»»

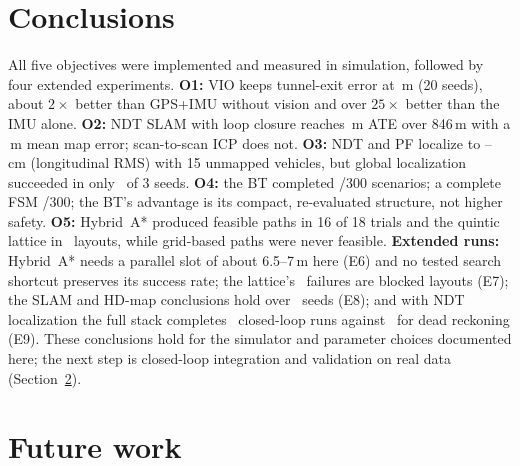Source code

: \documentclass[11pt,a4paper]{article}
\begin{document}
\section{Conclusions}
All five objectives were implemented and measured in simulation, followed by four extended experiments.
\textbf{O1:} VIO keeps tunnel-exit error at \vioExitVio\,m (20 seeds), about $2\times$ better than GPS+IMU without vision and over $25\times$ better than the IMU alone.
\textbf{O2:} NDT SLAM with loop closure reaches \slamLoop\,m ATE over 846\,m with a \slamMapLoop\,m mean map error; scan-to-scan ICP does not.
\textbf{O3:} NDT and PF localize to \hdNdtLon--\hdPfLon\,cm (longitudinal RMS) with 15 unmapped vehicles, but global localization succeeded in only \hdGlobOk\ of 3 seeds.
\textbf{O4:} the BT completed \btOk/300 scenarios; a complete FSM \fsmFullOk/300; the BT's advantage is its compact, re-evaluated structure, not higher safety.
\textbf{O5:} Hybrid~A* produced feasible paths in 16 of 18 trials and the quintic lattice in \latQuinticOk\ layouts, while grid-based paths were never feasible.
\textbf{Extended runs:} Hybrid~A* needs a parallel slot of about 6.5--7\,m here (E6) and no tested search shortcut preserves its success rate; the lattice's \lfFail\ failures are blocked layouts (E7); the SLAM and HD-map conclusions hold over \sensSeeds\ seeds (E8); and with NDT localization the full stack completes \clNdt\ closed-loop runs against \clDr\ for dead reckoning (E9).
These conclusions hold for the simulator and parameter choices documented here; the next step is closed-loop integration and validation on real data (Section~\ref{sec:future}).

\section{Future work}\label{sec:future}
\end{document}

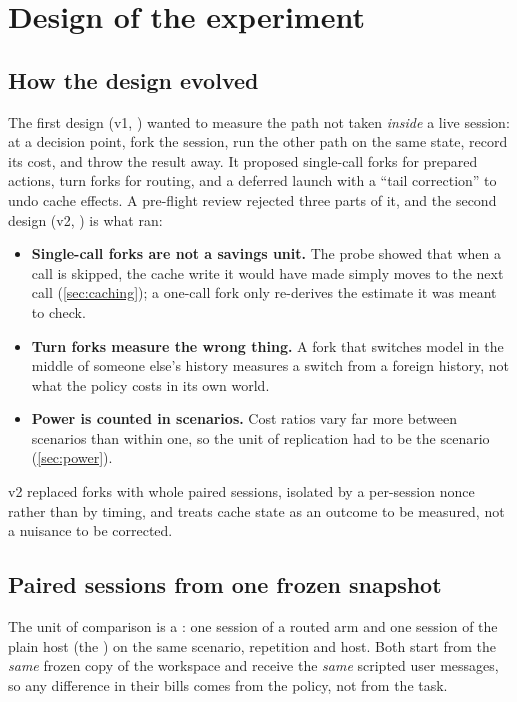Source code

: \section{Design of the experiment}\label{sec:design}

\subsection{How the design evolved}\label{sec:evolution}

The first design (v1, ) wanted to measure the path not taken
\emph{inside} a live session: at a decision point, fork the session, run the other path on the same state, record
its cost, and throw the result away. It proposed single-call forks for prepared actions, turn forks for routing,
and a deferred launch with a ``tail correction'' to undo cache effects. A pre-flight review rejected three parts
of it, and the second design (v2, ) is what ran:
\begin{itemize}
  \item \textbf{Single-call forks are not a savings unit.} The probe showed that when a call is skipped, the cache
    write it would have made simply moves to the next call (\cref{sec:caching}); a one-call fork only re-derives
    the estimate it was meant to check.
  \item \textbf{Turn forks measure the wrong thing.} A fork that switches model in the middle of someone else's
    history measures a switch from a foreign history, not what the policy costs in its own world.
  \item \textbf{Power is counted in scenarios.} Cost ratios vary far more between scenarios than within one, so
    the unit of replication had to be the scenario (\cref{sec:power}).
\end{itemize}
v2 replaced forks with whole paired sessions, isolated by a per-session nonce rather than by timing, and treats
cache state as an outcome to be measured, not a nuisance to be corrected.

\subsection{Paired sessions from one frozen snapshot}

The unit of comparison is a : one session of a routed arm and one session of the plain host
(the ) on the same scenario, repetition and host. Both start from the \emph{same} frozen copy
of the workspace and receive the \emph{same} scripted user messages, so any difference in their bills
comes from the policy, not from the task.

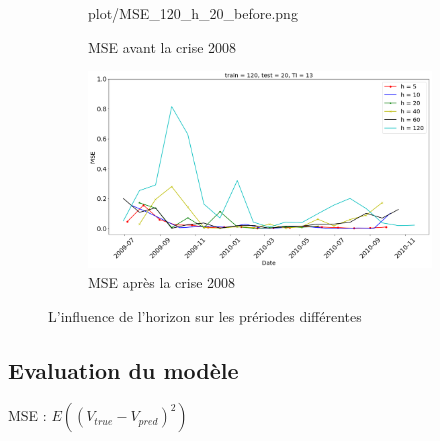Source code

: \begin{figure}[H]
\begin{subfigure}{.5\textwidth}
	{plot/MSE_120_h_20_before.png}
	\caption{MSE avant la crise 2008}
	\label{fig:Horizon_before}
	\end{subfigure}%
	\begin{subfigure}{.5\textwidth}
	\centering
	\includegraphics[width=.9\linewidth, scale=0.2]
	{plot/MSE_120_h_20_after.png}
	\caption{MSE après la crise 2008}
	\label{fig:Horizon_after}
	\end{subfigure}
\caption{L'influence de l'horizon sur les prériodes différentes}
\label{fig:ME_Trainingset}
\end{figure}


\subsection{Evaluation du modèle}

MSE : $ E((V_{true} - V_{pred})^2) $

««
»»

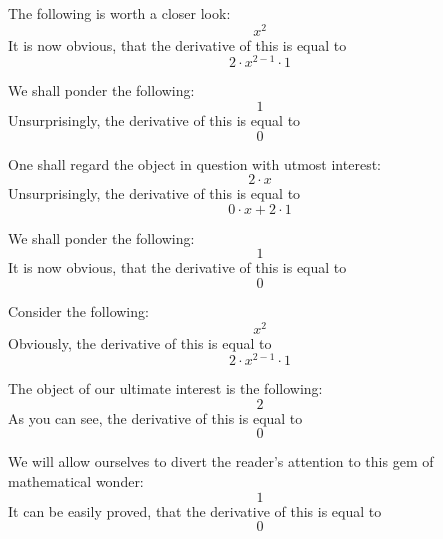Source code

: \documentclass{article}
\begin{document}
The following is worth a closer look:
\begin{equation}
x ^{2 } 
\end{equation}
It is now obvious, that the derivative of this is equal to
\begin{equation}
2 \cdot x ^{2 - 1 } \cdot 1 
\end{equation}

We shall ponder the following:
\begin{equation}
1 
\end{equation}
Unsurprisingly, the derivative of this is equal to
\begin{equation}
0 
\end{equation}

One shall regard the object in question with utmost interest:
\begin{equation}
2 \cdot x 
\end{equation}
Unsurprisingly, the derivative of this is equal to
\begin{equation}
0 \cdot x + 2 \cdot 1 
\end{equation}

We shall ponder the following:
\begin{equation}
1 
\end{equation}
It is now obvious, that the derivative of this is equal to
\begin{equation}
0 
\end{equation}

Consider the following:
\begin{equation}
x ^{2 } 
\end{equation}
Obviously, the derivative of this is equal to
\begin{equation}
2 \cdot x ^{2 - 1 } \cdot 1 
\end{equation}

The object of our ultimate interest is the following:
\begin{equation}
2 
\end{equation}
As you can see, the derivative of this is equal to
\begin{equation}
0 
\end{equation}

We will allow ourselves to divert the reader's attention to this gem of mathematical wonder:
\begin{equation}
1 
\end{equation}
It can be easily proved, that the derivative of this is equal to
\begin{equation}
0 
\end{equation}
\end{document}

««
»»

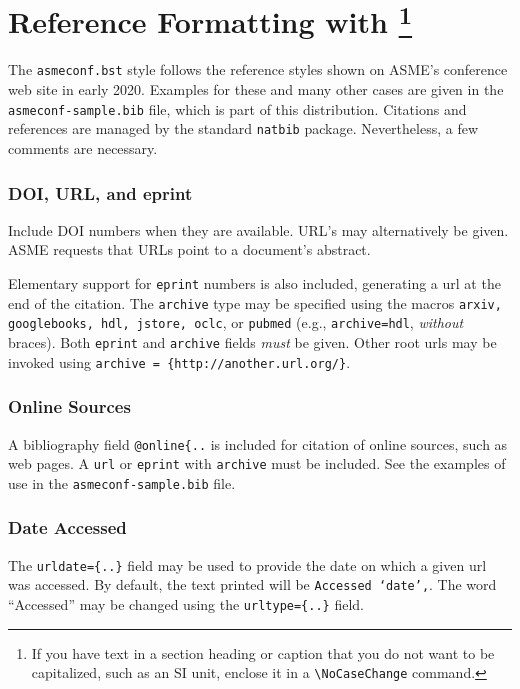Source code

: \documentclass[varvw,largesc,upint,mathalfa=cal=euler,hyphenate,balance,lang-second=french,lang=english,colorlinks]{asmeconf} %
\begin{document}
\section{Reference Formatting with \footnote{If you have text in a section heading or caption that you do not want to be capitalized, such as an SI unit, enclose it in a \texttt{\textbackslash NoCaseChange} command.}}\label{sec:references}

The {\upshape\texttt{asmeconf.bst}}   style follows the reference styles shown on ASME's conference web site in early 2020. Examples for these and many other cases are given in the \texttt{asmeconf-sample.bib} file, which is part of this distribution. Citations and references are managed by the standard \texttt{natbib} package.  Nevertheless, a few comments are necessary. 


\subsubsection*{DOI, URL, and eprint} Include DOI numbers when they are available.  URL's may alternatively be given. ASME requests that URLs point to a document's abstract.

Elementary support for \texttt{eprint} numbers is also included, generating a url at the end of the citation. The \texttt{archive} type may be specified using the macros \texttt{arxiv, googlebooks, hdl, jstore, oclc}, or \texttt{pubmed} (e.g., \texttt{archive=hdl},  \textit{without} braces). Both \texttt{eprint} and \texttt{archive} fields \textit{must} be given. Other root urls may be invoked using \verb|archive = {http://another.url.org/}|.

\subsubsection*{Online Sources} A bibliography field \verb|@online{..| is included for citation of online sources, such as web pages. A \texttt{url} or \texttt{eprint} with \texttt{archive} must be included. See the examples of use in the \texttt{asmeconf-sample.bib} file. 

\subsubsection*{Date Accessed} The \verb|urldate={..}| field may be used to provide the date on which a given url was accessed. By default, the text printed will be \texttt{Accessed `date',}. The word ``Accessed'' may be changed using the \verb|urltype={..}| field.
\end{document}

««

**WHAT TO PRODUCE:** Work through the records line by line, and once you reach the final line, report only how many held "given".

**TASK RESULT:** 4